• _SOURCE RECORDS_:
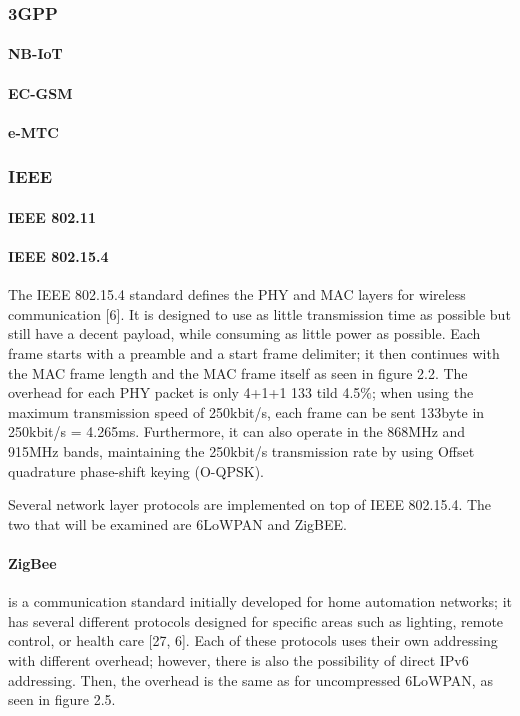 \subsubsection{3GPP}
\paragraph{NB-IoT}
\paragraph{EC-GSM}
\paragraph{e-MTC}


\subsubsection{IEEE}
\paragraph{IEEE 802.11}

\paragraph{IEEE 802.15.4}
The IEEE 802.15.4 standard defines the PHY and MAC layers for wireless communication [6].
It is designed to use as little transmission time as possible but still have a decent payload,
	while consuming as little power as possible.
Each frame starts with a preamble and a start frame delimiter;
	it then continues with the MAC frame length and the MAC frame itself as seen in figure 2.2.
The overhead for each PHY packet is only 4+1+1 133 tild 4.5\%;
	when
using the maximum transmission speed of 250kbit/s,
	each frame can be sent 133byte in 250kbit/s = 4.265ms.
Furthermore,
	it can also operate in the 868MHz and 915MHz bands,
	maintaining the 250kbit/s transmission rate by using Offset quadrature phase-shift keying (O-QPSK).

Several network layer protocols are implemented on top of IEEE 802.15.4.
The two that will be examined are 6LoWPAN and ZigBEE.

\paragraph{ZigBee} 
is a communication standard initially developed for home automation
networks; it has several different protocols designed for specific areas such
as lighting, remote control, or health care [27, 6]. Each of these protocols
uses their own addressing with different overhead; however, there is also the
possibility of direct IPv6 addressing. Then, the overhead is the same as for
uncompressed 6LoWPAN, as seen in figure 2.5.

• _TASK BRIEF_:
A word-for-word copy of every entry, with the pictures left out, is the required answer.

• _OUTPUT_:
 \subsubsection{3GPP}
\paragraph{NB-IoT}
\paragraph{EC-GSM}
\paragraph{e-MTC}


\subsubsection{IEEE}
\paragraph{IEEE 802.11}

\paragraph{IEEE 802.15.4}
The IEEE 802.15.4 standard defines the PHY and MAC layers for wireless communication [6].
It is designed to use as little transmission time as possible but still have a decent payload,
	while consuming as little power as possible.
Each frame starts with a preamble and a start frame delimiter;
	it then continues with the MAC frame length and the MAC frame itself as seen in figure 2.2.
The overhead for each PHY packet is only 4+1+1 133 tild 4.5\%;
	when
using the maximum transmission speed of 250kbit/s,
	each frame can be sent 133byte in 250kbit/s = 4.265ms.
Furthermore,
	it can also operate in the 868MHz and 915MHz bands,
	maintaining the 250kbit/s transmission rate by using Offset quadrature phase-shift keying (O-QPSK).

Several network layer protocols are implemented on top of IEEE 802.15.4.
The two that will be examined are 6LoWPAN and ZigBEE.

\paragraph{ZigBee} 
is a communication standard initially developed for home automation
networks; it has several different protocols designed for specific areas such
as lighting, remote control, or health care [27, 6]. Each of these protocols
uses their own addressing with different overhead; however, there is also the
possibility of direct IPv6 addressing. Then, the overhead is the same as for
uncompressed 6LoWPAN, as seen in figure 2.5.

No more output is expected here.